Each line in the entries that has the word "often" has to be copied.

→ Data shown

——————

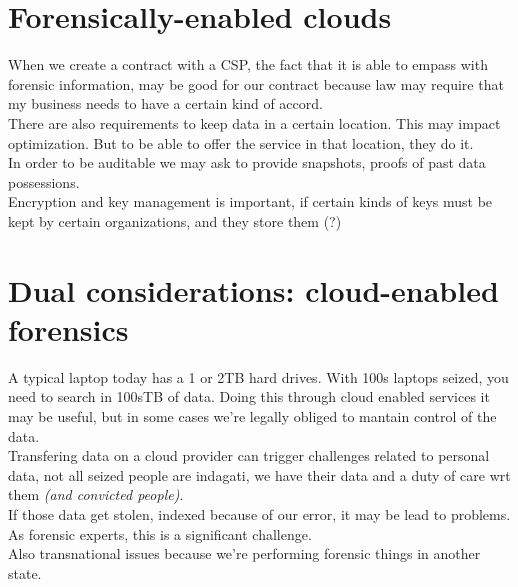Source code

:     \section{Forensically-enabled clouds}
        When we create a contract with a CSP, the fact that it is able to empass with forensic information, may be good for our contract because law may require that my business needs to have a certain kind of accord.\\
        There are also requirements to keep data in a certain location. This may impact optimization. But to be able to offer the service in that location, they do it.\\
        In order to be auditable we may ask to provide snapshots, proofs of past data possessions.\\
        Encryption and key management is important, if certain kinds of keys must be kept by certain organizations, and they store them (?)
    \section{Dual considerations: cloud-enabled forensics}
        A typical laptop today has a 1 or 2TB hard drives. With 100s laptops seized, you need to search in 100sTB of data. Doing this through cloud enabled services it may be useful, but in some cases we're legally obliged to mantain control of the data.\\
        Transfering data on a cloud provider can trigger challenges related to personal data, not all seized people are indagati, we have their data and a duty of care wrt them \textit{(and convicted people)}.\\
        If those data get stolen, indexed because of our error, it may be lead to problems.\\
        As forensic experts, this is a significant challenge.\\
        Also transnational issues because we're performing forensic things in another state.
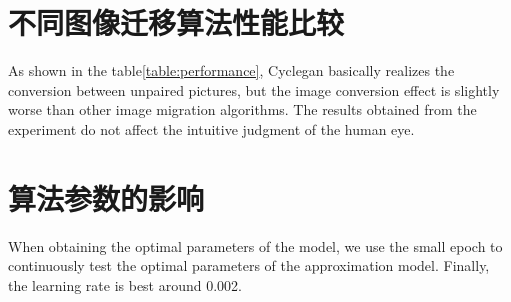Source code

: 


\section{\heiti 不同图像迁移算法性能比较}

As shown in the table\ref{table:performance}, 
Cyclegan basically realizes the conversion 
between unpaired pictures, 
but the image conversion effect is slightly 
worse than other image migration algorithms. 
The results obtained from the experiment do 
not affect the intuitive judgment of the human eye.

\begin{table}[htb]
  \center
  \caption{}
  \label{table:performance}
  \end{table}


\section{\heiti 算法参数的影响}
When obtaining the optimal parameters of the model,
 we use the small epoch to continuously test the optimal parameters of the approximation model. 
 Finally, the learning rate is best around 0.002.

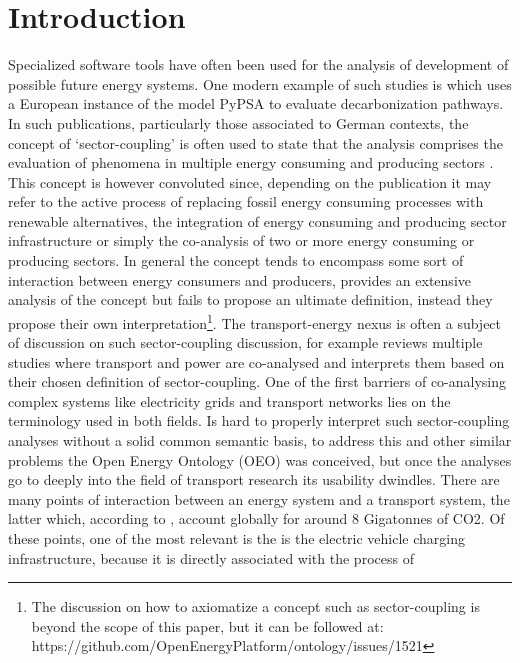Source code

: ﻿\section{Introduction}

Specialized software tools have often been used for the analysis of development
of possible future energy systems. One modern example of such studies is
\cite{Victoria.2022} which uses a European instance of the model PyPSA
\cite{Brown.2018} to evaluate decarbonization pathways. In such publications,
particularly those associated to German contexts, the concept of
`sector-coupling' is often used to state that the analysis comprises the
evaluation of phenomena in multiple energy consuming and producing sectors
\cite{Fridgen.2020}. This concept is however convoluted since, depending on the
publication it may refer to the active process of replacing fossil energy
consuming processes with renewable alternatives, the integration of energy
consuming and producing sector infrastructure or simply the co-analysis of two
or more energy consuming or producing sectors. In general the concept tends to
encompass some sort of interaction between energy consumers and producers,
\cite{Ramsebner.2021} provides an extensive analysis of the concept but fails
to propose an ultimate definition, instead they propose their own
interpretation\footnote{The discussion on how to axiomatize a concept such as
sector-coupling is beyond the scope of this paper, but it can be followed at:
https://github.com/OpenEnergyPlatform/ontology/issues/1521}. The
transport-energy nexus is often a subject of discussion on such sector-coupling
discussion, for example \cite{Robinius.2017} reviews multiple studies where
transport and power are co-analysed and interprets them based on their chosen
definition of sector-coupling. One of the first barriers of co-analysing
complex systems like electricity grids and transport networks lies on the
terminology used in both fields. Is hard to properly interpret such
sector-coupling analyses without a solid common semantic basis, to address this
and other similar problems the Open Energy Ontology (OEO) \cite{Booshehri.2021}
was conceived, but once the analyses go to deeply into the field of transport
research its usability dwindles. There are many points of interaction between
an energy system and a transport system, the latter which, according to
\cite{IEA.2023}, account globally for around 8 Gigatonnes of CO2. Of these
points, one of the most relevant is the is the electric vehicle charging
infrastructure, because it is directly associated with the process of
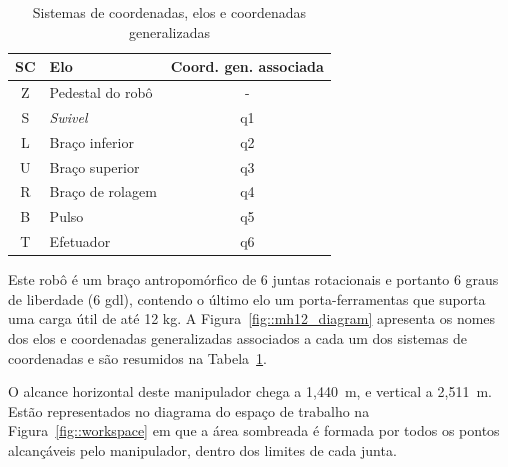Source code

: \begin{table}[h]
\centering
\caption{Sistemas de coordenadas, elos e coordenadas generalizadas}
\label{tab::resumo_mh12}
\begin{tabular}{@{}clc@{}}
\toprule
SC & Elo              & \multicolumn{1}{l}{Coord. gen. associada} \\ \midrule
Z  & Pedestal do robô & -                                         \\
S  & \textit{Swivel}  & q1                                        \\
L  & Braço inferior   & q2                                        \\
U  & Braço superior   & q3                                        \\
R  & Braço de rolagem & q4                                        \\
B  & Pulso            & q5                                        \\
T  & Efetuador        & q6                                        \\ \bottomrule
\end{tabular}
\end{table}

Este robô é um braço antropomórfico de 6 juntas rotacionais e portanto 6 graus
de liberdade (6 gdl), contendo o último elo um porta-ferramentas que suporta uma
carga útil de até 12 kg. A Figura~\ref{fig::mh12_diagram} apresenta os nomes dos
elos e coordenadas generalizadas associados a cada um dos sistemas de
coordenadas e são resumidos na Tabela~\ref{tab::resumo_mh12}.

O alcance horizontal deste manipulador chega a 1,440~m, e vertical a
2,511~m. Estão representados no diagrama do espaço de trabalho na
Figura~\ref{fig::workspace} em que a área sombreada é formada por todos os
pontos alcançáveis pelo manipulador, dentro dos limites de cada junta.

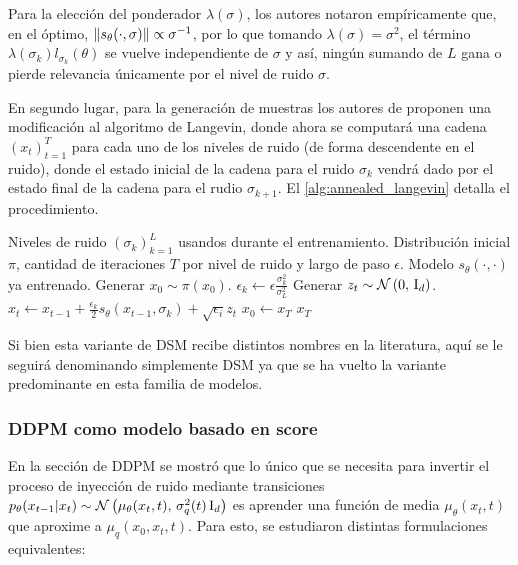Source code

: Para la elección del ponderador $\lambda(\sigma)$, los autores notaron empíricamente que, en el óptimo, $\norm{s_\theta(\cdot, \sigma)}\propto \sigma^{-1}$, por lo que tomando $\lambda(\sigma) = \sigma^2$, el término $\lambda(\sigma_k) l_{\sigma_k}(\theta)$ se vuelve independiente de $\sigma$ y así, ningún sumando de $L$ gana o pierde relevancia únicamente por el nivel de ruido $\sigma$.

En segundo lugar, para la generación de muestras los autores de \cite{song2020generative} proponen una modificación al algoritmo de Langevin, donde ahora se computará una cadena $(x_t)_{t=1}^T$ para cada uno de los niveles de ruido (de forma descendente en el ruido), donde el estado inicial de la cadena para el ruido $\sigma_k$ vendrá dado por el estado final de la cadena para el rudio $\sigma_{k+1}$. El \autoref{alg:annealed_langevin} detalla el procedimiento.

\begin{algorithm}
    \caption{Annealed Langevin sampling}
    \label{alg:annealed_langevin}
    \begin{algorithmic}[1]
        \Require Niveles de ruido $(\sigma_k)_{k=1}^L$ usandos durante el entrenamiento.
        \Require Distribución inicial $\pi$, cantidad de iteraciones $T$ por nivel de ruido y largo de paso $\epsilon$.
        \Require Modelo $s_\theta(\cdot,\cdot)$ ya entrenado.
        \State Generar $x_0\sim \pi(x_0)$.
        \State $\epsilon_k \gets \epsilon \frac{\sigma_k^2}{\sigma_L^2}$  
        \State Generar $z_t\sim \gaussian{0}{\identity{d}}$.
        \State $x_t\gets x_{t-1} + \frac{\epsilon_k}{2}s_\theta(x_{t-1},\sigma_k) + \sqrt{\epsilon_i} z_t$
        \EndFor
        \State $x_0\gets x_T$
        \EndFor
        \State\Return $x_T$
    \end{algorithmic}
\end{algorithm}

Si bien esta variante de DSM recibe distintos nombres en la literatura, aquí se le seguirá denominando simplemente DSM ya que se ha vuelto la variante predominante en esta familia de modelos.

\subsubsection{DDPM como modelo basado en score}

En la sección de DDPM se mostró que lo único que se necesita para invertir el proceso de inyección de ruido mediante transiciones $p_\theta(x_{t-1}|x_t)\sim\gaussian{\mu_\theta(x_t,t)}{\sigma_q^2(t)\identity{d}}$ es aprender una función de media $\mu_\theta(x_t,t)$ que aproxime a $\mu_q(x_0,x_t,t)$. Para esto, se estudiaron distintas formulaciones equivalentes:

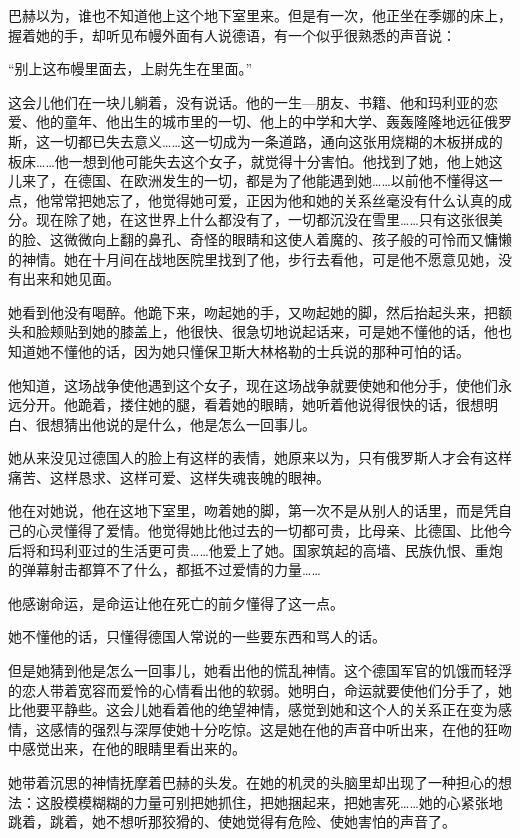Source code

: 巴赫以为，谁也不知道他上这个地下室里来。但是有一次，他正坐在季娜的床上，握着她的手，却听见布幔外面有人说德语，有一个似乎很熟悉的声音说：

“别上这布幔里面去，上尉先生在里面。”

这会儿他们在一块儿躺着，没有说话。他的一生—朋友、书籍、他和玛利亚的恋爱、他的童年、他出生的城市里的一切、他上的中学和大学、轰轰隆隆地远征俄罗斯，这一切都已失去意义……这一切成为一条道路，通向这张用烧糊的木板拼成的板床……他一想到他可能失去这个女子，就觉得十分害怕。他找到了她，他上她这儿来了，在德国、在欧洲发生的一切，都是为了他能遇到她……以前他不懂得这一点，他常常把她忘了，他觉得她可爱，正因为他和她的关系丝毫没有什么认真的成分。现在除了她，在这世界上什么都没有了，一切都沉没在雪里……只有这张很美的脸、这微微向上翻的鼻孔、奇怪的眼睛和这使人着魔的、孩子般的可怜而又慵懒的神情。她在十月间在战地医院里找到了他，步行去看他，可是他不愿意见她，没有出来和她见面。

她看到他没有喝醉。他跪下来，吻起她的手，又吻起她的脚，然后抬起头来，把额头和脸颊贴到她的膝盖上，他很快、很急切地说起话来，可是她不懂他的话，他也知道她不懂他的话，因为她只懂保卫斯大林格勒的士兵说的那种可怕的话。

他知道，这场战争使他遇到这个女子，现在这场战争就要使她和他分手，使他们永远分开。他跪着，搂住她的腿，看着她的眼睛，她听着他说得很快的话，很想明白、很想猜出他说的是什么，他是怎么一回事儿。

她从来没见过德国人的脸上有这样的表情，她原来以为，只有俄罗斯人才会有这样痛苦、这样恳求、这样可爱、这样失魂丧魄的眼神。

他在对她说，他在这地下室里，吻着她的脚，第一次不是从别人的话里，而是凭自己的心灵懂得了爱情。他觉得她比他过去的一切都可贵，比母亲、比德国、比他今后将和玛利亚过的生活更可贵……他爱上了她。国家筑起的高墙、民族仇恨、重炮的弹幕射击都算不了什么，都抵不过爱情的力量……

他感谢命运，是命运让他在死亡的前夕懂得了这一点。

她不懂他的话，只懂得德国人常说的一些要东西和骂人的话。

但是她猜到他是怎么一回事儿，她看出他的慌乱神情。这个德国军官的饥饿而轻浮的恋人带着宽容而爱怜的心情看出他的软弱。她明白，命运就要使他们分手了，她比他要平静些。这会儿她看着他的绝望神情，感觉到她和这个人的关系正在变为感情，这感情的强烈与深厚使她十分吃惊。这是她在他的声音中听出来，在他的狂吻中感觉出来，在他的眼睛里看出来的。

她带着沉思的神情抚摩着巴赫的头发。在她的机灵的头脑里却出现了一种担心的想法：这股模模糊糊的力量可别把她抓住，把她捆起来，把她害死……她的心紧张地跳着，跳着，她不想听那狡猾的、使她觉得有危险、使她害怕的声音了。

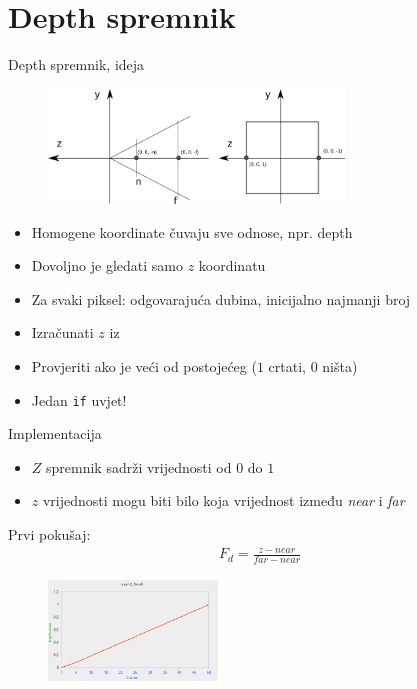 \documentclass[9pt]{beamer}
\begin{document}
\section{Depth spremnik}
\begin{frame}{Depth spremnik, ideja}
	\begin{figure}
		\centering
		\includegraphics[width=0.7\textwidth]{slike/p04_07.png}
	\end{figure}
	\begin{itemize}
		\item Homogene koordinate čuvaju sve odnose, npr. depth
		\item Dovoljno je gledati samo $z$ koordinatu
	\end{itemize}

	\begin{itemize}
		\item Za svaki piksel: odgovarajuća dubina, inicijalno najmanji broj
		\item Izračunati $z$ iz 
		\item Provjeriti ako je veći od postojećeg ($1$ crtati, $0$ ništa)
		\item Jedan \texttt{if} uvjet!
	\end{itemize}
\end{frame}

\begin{frame}{Implementacija}

	\begin{itemize}
		\item $Z$ spremnik sadrži vrijednosti od $0$ do $1$
		\item $z$ vrijednosti mogu biti bilo koja vrijednost između \textit{near} i \textit{far}
	\end{itemize}
Prvi pokušaj:
	\begin{align*}
		F_d = \frac{z-near}{far - near}
	\end{align*}
	\begin{figure}
		\centering
		\includegraphics[width=0.4\textwidth]{slike/depth_linear_graph.png}
	\end{figure}
\end{frame}
\end{document}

——————

→ Solution for this problem
Specialized software tools have often been used for the analysis of development
`sector-coupling' is often used to state that the analysis comprises the
transport-energy nexus is often a subject of discussion on such sector-coupling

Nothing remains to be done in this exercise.